C’est vrai, j’ai assez de problèmes comme ça sans que le FBI vienne fourrer son nez dans mes histoires de famille.
Lear ne se laisse pas impressionner et me regarde sévèrement.
— C’est une tentative d’enlèvement d’enfants. Les vôtres. (Il me fixe longuement pour s’assurer que je comprends, puis il se tourne vers Rita.) Et, surtout, laissez-vous tous examiner par les secouristes. Et vous, me demande-t-il, vous pourriez peut-être vous rhabiller ?
Sur ce, il gagne la rue et commence à s’agiter dans l’espoir de faire circuler tout le monde.
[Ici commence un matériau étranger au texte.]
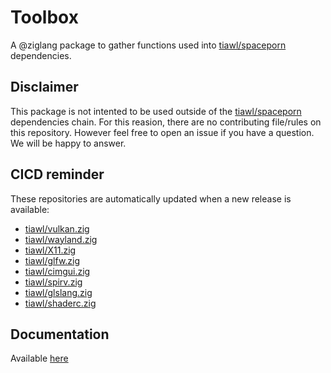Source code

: # Toolbox

A @ziglang package to gather functions used into [tiawl/spaceporn](https://github.com/tiawl/spaceporn) dependencies.

## Disclaimer

This package is not intented to be used outside of the [tiawl/spaceporn](https://github.com/tiawl/spaceporn) dependencies chain. For this reasion, there are no contributing file/rules on this repository. However feel free to open an issue if you have a question. We will be happy to answer.

## CICD reminder

These repositories are automatically updated when a new release is available:
* [tiawl/vulkan.zig](https://github.com/tiawl/vulkan.zig)
* [tiawl/wayland.zig](https://github.com/tiawl/wayland.zig)
* [tiawl/X11.zig](https://github.com/tiawl/X11.zig)
* [tiawl/glfw.zig](https://github.com/tiawl/glfw.zig)
* [tiawl/cimgui.zig](https://github.com/tiawl/cimgui.zig)
* [tiawl/spirv.zig](https://github.com/tiawl/spirv.zig)
* [tiawl/glslang.zig](https://github.com/tiawl/glslang.zig)
* [tiawl/shaderc.zig](https://github.com/tiawl/shaderc.zig)

## Documentation

Available [here](https://github.com/tiawl/toolbox/blob/trunk/DOC.md)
— Je crois que je les ai toutes eues, dit Rita avec une dernière claque. Donne-moi ta chemise. (Elle la prend, la secoue et me la rend.) Vooilà, tu ferais mieux de la remettre.
Et, bien que j’aie du mal à imaginer pourquoi tout Miami s’obstine soudain à combattre la nudité partielle, je remets ma chemise après l’avoir examinée soigneusement au cas où elle abriterait encore des fourmis.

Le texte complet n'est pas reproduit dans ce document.